┌─ Exercise data
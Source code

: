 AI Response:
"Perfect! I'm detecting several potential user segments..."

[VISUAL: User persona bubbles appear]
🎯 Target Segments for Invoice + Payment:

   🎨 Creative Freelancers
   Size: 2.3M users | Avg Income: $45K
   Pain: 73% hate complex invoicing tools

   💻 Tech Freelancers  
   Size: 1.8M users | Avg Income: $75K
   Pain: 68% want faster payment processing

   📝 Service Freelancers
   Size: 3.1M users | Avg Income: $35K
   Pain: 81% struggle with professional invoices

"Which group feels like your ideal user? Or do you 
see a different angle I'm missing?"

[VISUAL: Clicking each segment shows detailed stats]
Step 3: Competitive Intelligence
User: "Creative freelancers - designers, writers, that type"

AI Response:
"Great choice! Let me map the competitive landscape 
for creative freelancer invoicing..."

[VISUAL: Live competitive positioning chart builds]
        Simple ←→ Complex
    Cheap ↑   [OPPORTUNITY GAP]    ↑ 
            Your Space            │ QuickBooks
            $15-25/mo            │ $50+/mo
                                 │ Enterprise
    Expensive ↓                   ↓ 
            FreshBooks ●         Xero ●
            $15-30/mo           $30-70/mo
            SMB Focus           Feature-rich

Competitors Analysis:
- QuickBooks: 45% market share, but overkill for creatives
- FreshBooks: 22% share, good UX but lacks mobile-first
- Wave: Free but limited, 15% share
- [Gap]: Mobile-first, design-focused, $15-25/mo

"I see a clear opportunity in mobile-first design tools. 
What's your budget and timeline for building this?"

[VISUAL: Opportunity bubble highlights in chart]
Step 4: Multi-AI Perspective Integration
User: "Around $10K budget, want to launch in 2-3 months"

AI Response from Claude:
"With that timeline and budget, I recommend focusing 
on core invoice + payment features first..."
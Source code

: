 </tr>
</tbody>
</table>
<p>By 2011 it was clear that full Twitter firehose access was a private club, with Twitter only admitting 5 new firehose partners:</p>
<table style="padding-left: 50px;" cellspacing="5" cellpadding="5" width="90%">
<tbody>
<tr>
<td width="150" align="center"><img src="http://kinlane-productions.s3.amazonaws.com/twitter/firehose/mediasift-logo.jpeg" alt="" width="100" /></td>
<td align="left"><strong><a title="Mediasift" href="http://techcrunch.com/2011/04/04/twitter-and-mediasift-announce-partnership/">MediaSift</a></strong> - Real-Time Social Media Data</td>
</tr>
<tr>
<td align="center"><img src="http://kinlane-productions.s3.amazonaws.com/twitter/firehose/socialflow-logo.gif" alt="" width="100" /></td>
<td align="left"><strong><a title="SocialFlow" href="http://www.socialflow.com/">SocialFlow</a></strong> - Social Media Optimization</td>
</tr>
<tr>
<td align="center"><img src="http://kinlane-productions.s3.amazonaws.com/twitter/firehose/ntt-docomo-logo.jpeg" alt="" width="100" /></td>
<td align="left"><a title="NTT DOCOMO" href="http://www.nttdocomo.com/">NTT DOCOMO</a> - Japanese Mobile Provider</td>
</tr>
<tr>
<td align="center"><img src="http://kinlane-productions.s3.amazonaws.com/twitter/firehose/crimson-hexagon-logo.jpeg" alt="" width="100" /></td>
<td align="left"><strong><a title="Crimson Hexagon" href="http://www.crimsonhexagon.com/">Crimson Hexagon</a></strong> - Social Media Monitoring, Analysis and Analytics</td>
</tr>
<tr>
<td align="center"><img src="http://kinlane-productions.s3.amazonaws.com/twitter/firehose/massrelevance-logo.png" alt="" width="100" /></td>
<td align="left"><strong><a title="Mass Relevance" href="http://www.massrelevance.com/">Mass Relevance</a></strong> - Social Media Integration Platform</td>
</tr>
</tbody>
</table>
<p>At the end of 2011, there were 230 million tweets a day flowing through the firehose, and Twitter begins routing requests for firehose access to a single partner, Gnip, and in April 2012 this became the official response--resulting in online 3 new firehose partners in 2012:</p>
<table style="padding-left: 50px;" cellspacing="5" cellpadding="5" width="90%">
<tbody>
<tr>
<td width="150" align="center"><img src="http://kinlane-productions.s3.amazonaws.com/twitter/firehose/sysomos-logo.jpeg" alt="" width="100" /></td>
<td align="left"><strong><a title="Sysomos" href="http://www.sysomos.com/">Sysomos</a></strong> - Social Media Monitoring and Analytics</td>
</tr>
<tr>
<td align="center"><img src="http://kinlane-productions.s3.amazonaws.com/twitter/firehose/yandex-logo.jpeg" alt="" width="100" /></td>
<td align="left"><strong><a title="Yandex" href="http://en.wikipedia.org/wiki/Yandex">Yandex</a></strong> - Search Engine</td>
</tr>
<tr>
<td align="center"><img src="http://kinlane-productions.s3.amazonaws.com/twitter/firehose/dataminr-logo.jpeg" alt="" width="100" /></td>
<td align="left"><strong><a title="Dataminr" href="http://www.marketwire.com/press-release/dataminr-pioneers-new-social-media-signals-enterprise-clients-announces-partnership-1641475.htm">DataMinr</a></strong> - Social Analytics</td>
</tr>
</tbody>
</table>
└─
Exercise description » Would you please give all of the entries above once more, exactly as they are?

Answer box »
Source code

: AI Response:
"Perfect! I'm detecting several potential user segments..."

[VISUAL: User persona bubbles appear]
🎯 Target Segments for Invoice + Payment:

   🎨 Creative Freelancers
   Size: 2.3M users | Avg Income: $45K
   Pain: 73% hate complex invoicing tools

   💻 Tech Freelancers  
   Size: 1.8M users | Avg Income: $75K
   Pain: 68% want faster payment processing

   📝 Service Freelancers
   Size: 3.1M users | Avg Income: $35K
   Pain: 81% struggle with professional invoices

"Which group feels like your ideal user? Or do you 
see a different angle I'm missing?"

[VISUAL: Clicking each segment shows detailed stats]
Step 3: Competitive Intelligence
User: "Creative freelancers - designers, writers, that type"

AI Response:
"Great choice! Let me map the competitive landscape 
for creative freelancer invoicing..."

[VISUAL: Live competitive positioning chart builds]
        Simple ←→ Complex
    Cheap ↑   [OPPORTUNITY GAP]    ↑ 
            Your Space            │ QuickBooks
            $15-25/mo            │ $50+/mo
                                 │ Enterprise
    Expensive ↓                   ↓ 
            FreshBooks ●         Xero ●
            $15-30/mo           $30-70/mo
            SMB Focus           Feature-rich

Competitors Analysis:
- QuickBooks: 45% market share, but overkill for creatives
- FreshBooks: 22% share, good UX but lacks mobile-first
- Wave: Free but limited, 15% share
- [Gap]: Mobile-first, design-focused, $15-25/mo

"I see a clear opportunity in mobile-first design tools. 
What's your budget and timeline for building this?"

[VISUAL: Opportunity bubble highlights in chart]
Step 4: Multi-AI Perspective Integration
User: "Around $10K budget, want to launch in 2-3 months"

AI Response from Claude:
"With that timeline and budget, I recommend focusing 
on core invoice + payment features first..."
Source code

: </tr>
</tbody>
</table>
<p>By 2011 it was clear that full Twitter firehose access was a private club, with Twitter only admitting 5 new firehose partners:</p>
<table style="padding-left: 50px;" cellspacing="5" cellpadding="5" width="90%">
<tbody>
<tr>
<td width="150" align="center"><img src="http://kinlane-productions.s3.amazonaws.com/twitter/firehose/mediasift-logo.jpeg" alt="" width="100" /></td>
<td align="left"><strong><a title="Mediasift" href="http://techcrunch.com/2011/04/04/twitter-and-mediasift-announce-partnership/">MediaSift</a></strong> - Real-Time Social Media Data</td>
</tr>
<tr>
<td align="center"><img src="http://kinlane-productions.s3.amazonaws.com/twitter/firehose/socialflow-logo.gif" alt="" width="100" /></td>
<td align="left"><strong><a title="SocialFlow" href="http://www.socialflow.com/">SocialFlow</a></strong> - Social Media Optimization</td>
</tr>
<tr>
<td align="center"><img src="http://kinlane-productions.s3.amazonaws.com/twitter/firehose/ntt-docomo-logo.jpeg" alt="" width="100" /></td>
<td align="left"><a title="NTT DOCOMO" href="http://www.nttdocomo.com/">NTT DOCOMO</a> - Japanese Mobile Provider</td>
</tr>
<tr>
<td align="center"><img src="http://kinlane-productions.s3.amazonaws.com/twitter/firehose/crimson-hexagon-logo.jpeg" alt="" width="100" /></td>
<td align="left"><strong><a title="Crimson Hexagon" href="http://www.crimsonhexagon.com/">Crimson Hexagon</a></strong> - Social Media Monitoring, Analysis and Analytics</td>
</tr>
<tr>
<td align="center"><img src="http://kinlane-productions.s3.amazonaws.com/twitter/firehose/massrelevance-logo.png" alt="" width="100" /></td>
<td align="left"><strong><a title="Mass Relevance" href="http://www.massrelevance.com/">Mass Relevance</a></strong> - Social Media Integration Platform</td>
</tr>
</tbody>
</table>
<p>At the end of 2011, there were 230 million tweets a day flowing through the firehose, and Twitter begins routing requests for firehose access to a single partner, Gnip, and in April 2012 this became the official response--resulting in online 3 new firehose partners in 2012:</p>
<table style="padding-left: 50px;" cellspacing="5" cellpadding="5" width="90%">
<tbody>
<tr>
<td width="150" align="center"><img src="http://kinlane-productions.s3.amazonaws.com/twitter/firehose/sysomos-logo.jpeg" alt="" width="100" /></td>
<td align="left"><strong><a title="Sysomos" href="http://www.sysomos.com/">Sysomos</a></strong> - Social Media Monitoring and Analytics</td>
</tr>
<tr>
<td align="center"><img src="http://kinlane-productions.s3.amazonaws.com/twitter/firehose/yandex-logo.jpeg" alt="" width="100" /></td>
<td align="left"><strong><a title="Yandex" href="http://en.wikipedia.org/wiki/Yandex">Yandex</a></strong> - Search Engine</td>
</tr>
<tr>
<td align="center"><img src="http://kinlane-productions.s3.amazonaws.com/twitter/firehose/dataminr-logo.jpeg" alt="" width="100" /></td>
<td align="left"><strong><a title="Dataminr" href="http://www.marketwire.com/press-release/dataminr-pioneers-new-social-media-signals-enterprise-clients-announces-partnership-1641475.htm">DataMinr</a></strong> - Social Analytics</td>
</tr>
</tbody>
</table>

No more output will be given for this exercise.